Lately, I’ve noticed people are afraid of the word “me.” I don’t mean they are concerned about narcissism or they are anti-self in some deep, ontological way. No, I’ve noticed people literally avoid saying the word me, and will conduct grammatical loop de loop maneuvers to evade this two-letter terror. For example: “The teacher told Bobby and I about the incident.”
Why the fear of me? My theory is that the perpetrators have been so conditioned against using me as the subject in a sentence (“Bobby and me asked the teacher a question.”) that they mistakenly believe it’s wrong to use me as the object in a sentence. The fact that it sounds dumb to say, “Shelly and me went to the park” leads them to think it sounds smart to say things like, “The waitress brought menus to my spouse and I.” It doesn’t. The good news is that breaking this grammar rule only offends me and 5% of the general population. If you want to know more about the rules of I vs. Me, check out this page.
Okay, enough grammar police. Why bring this up in a coaching blog? Because the unwarranted fear of me is a great example of taking a seemingly good thing too far. Coaches have to be on the lookout for misapplication of rules, otherwise, our coaching is less smart and more dumb. Here are three common coaching rules that can go too far.
1) Never ask why. We all know that asking “why” questions can make the client feel defensive or come across as judgmental, but never ask why is taking it too far. Some coaches seem to believe that uttering the word why will trigger the client to the point of assuming the fetal position or something worse. This is not the case. I’ve found that the tone when you ask a “why” question has far more impact than the actual word. “Why” questions tend to dig for reasons or causes, which can sometimes be a helpful inquiry in coaching.
One coaching technique is to ask five layers of why as a way to get to the root cause of a condition or problem. The technique was developed by the Toyota corporation as part of their problem-solving training. Why? Because you can’t solve a problem by addressing the surface, you have to address the root cause. Asking a why question once in while in coaching is a good thing; judging, creating defensiveness, or dabbling in therapy is what we want to avoid.
2) Avoid being the expert. Great (and even good) coaching hinges on the fact that the coach is NOT the expert. Practically the first rule of coaching is that the client is the expert in his/her life and work. Yet sometimes coaches take this rule too far. How? They seem to believe that the client is the ultimate expert, somehow the all-knowing wise one when it comes to anything and everything. This all-or-nothing approach places all the expertise on the client and none on the coach, but such an approach isn’t accurate. You, as the coach, do have some expertise. The problem is that beginner coaches believe the best way to help is by being the expert (wrong!). Advanced coaches know that sharing expertise once in a while is a good thing. This is especially true when the expertise comes from what you’ve learned coaching others and not from your own experience.

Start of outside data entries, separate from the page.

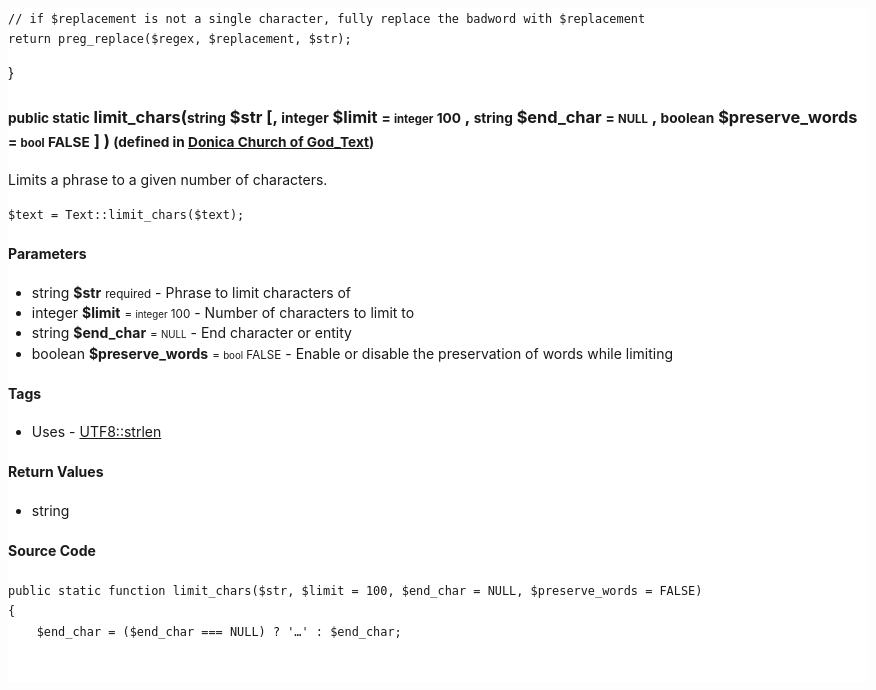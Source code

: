 	// if $replacement is not a single character, fully replace the badword with $replacement
	return preg_replace($regex, $replacement, $str);
}</code>
</pre>
</div>
</div>

<div class='method'>
<h3 id="limit_chars"><small>public static</small>  limit_chars(<small>string</small> <span class="param" title="Phrase to limit characters of">$str</span> [, <small>integer</small> <span class="param" title="Number of characters to limit to">$limit</span> <small>= <small>integer</small> 100</small> , <small>string</small> <span class="param" title="End character or entity">$end_char</span> <small>= <small>NULL</small></small> , <small>boolean</small> <span class="param" title="Enable or disable the preservation of words while limiting">$preserve_words</span> <small>= <small>bool</small> FALSE</small> ] )<small> (defined in <a href='/documentation/api/Donica Church of God_Text'>Donica Church of God_Text</a>)</small></h3>
<div class='description'><p>Limits a phrase to a given number of characters.</p>

<pre><code>$text = Text::limit_chars($text);
</code></pre>
</div>
<h4>Parameters</h4>
<ul>
<li>
 <span class="blue">string </span><strong> $str</strong> <small>required</small> - Phrase to limit characters of</li>
<li>
 <span class="blue">integer </span><strong> $limit</strong> <small> = <small>integer</small> 100</small> - Number of characters to limit to</li>
<li>
 <span class="blue">string </span><strong> $end_char</strong> <small> = <small>NULL</small></small> - End character or entity</li>
<li>
 <span class="blue">boolean </span><strong> $preserve_words</strong> <small> = <small>bool</small> FALSE</small> - Enable or disable the preservation of words while limiting</li>
</ul>
<h4>Tags</h4>
<ul class='tags'>
<li>Uses - <a href="#strlen">UTF8::strlen</a></li>
</ul>
<h4>Return Values</h4>
<ul class='return'>
<li>
<span class='blue'>string</span>  
</li></ul>
<div class="method-source">
<h4>Source Code</h4>
<pre>
<code class="language-php">public static function limit_chars($str, $limit = 100, $end_char = NULL, $preserve_words = FALSE)
{
	$end_char = ($end_char === NULL) ? &#039;…&#039; : $end_char;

3) Don’t interrupt. Let’s be honest, interrupting someone is rude most of the time. Why? Because 99% of the times when I interrupt, I am doing so because I believe what I have to say is more important than what the other person has to say, and often this stems from the belief that I am more important than the other person. That is seriously rude. So why would I suggest that sometimes we take the “don’t interrupt” rule too far? Because there are occasions in coaching when interrupting is not rude and is actually the right thing to do.
You should never interrupt because you value yourself more than you value the other person. Instead, you should interrupt when doing so values the person you’re coaching, her goals, her words, her agenda, etc. I tend to interrupt when a client says something significant and keeps on talking about less significant things. I might say, “Hold on, I don’t want us to miss what you just said…” I also interrupt when a client drifts away from his agenda: “Wait a minute, it seems like we’re off to a different topic. How does this connect to ____?” And sometimes I interrupt in order to encourage a client by short-circuiting his negative self-talk: “Whoa, whoa, whoa. You’re talking as if you’re not any good at your job, but your history shows otherwise. What’s behind this negativity?”
Too much fear of breaking the rule will actually result in worse coaching, not better. On the other hand, the old adage “rules are made to be broken” is true, but it’s only half true. Rules are also made to be followed, when appropriate. All coaching rules are rules of thumb (including the rule that all rules are rules of thumb). The key is to be intentional about when following the rule results in better coaching versus when breaking the rule provides the client what she needs.
What about you? What coaching “rules” do you take too far? What do you find challenging about applying the rules of coaching in everyday situations?